> **Activity**
When the line containing "interviewee" appears in the data below, begin copying there and stop only after the line containing "i.e. time.sleep(sec))".

> **Material provided**
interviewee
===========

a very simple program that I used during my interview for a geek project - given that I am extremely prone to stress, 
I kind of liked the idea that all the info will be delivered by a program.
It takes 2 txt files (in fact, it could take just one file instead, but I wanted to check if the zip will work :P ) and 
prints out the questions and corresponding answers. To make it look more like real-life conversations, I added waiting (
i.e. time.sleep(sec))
---
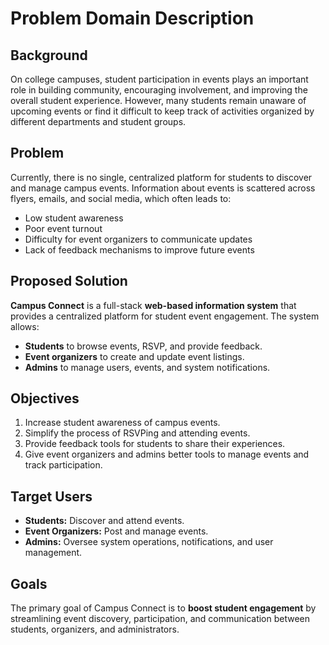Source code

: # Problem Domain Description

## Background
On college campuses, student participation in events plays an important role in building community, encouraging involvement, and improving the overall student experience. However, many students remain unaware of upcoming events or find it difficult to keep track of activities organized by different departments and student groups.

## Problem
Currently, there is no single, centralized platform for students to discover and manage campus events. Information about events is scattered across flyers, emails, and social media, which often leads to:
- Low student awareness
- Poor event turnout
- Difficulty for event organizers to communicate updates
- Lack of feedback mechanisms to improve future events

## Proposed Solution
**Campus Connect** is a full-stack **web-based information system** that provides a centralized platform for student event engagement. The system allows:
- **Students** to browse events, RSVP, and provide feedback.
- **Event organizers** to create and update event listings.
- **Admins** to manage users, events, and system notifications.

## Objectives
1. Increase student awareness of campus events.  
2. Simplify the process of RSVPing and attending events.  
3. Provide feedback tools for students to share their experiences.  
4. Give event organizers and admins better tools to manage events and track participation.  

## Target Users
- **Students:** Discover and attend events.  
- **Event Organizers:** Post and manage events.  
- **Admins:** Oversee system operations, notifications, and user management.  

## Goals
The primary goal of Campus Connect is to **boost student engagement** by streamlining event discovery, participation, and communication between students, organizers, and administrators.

> **Response below**
interviewee
===========

a very simple program that I used during my interview for a geek project - given that I am extremely prone to stress, 
I kind of liked the idea that all the info will be delivered by a program.
It takes 2 txt files (in fact, it could take just one file instead, but I wanted to check if the zip will work :P ) and 
prints out the questions and corresponding answers. To make it look more like real-life conversations, I added waiting (
i.e. time.sleep(sec))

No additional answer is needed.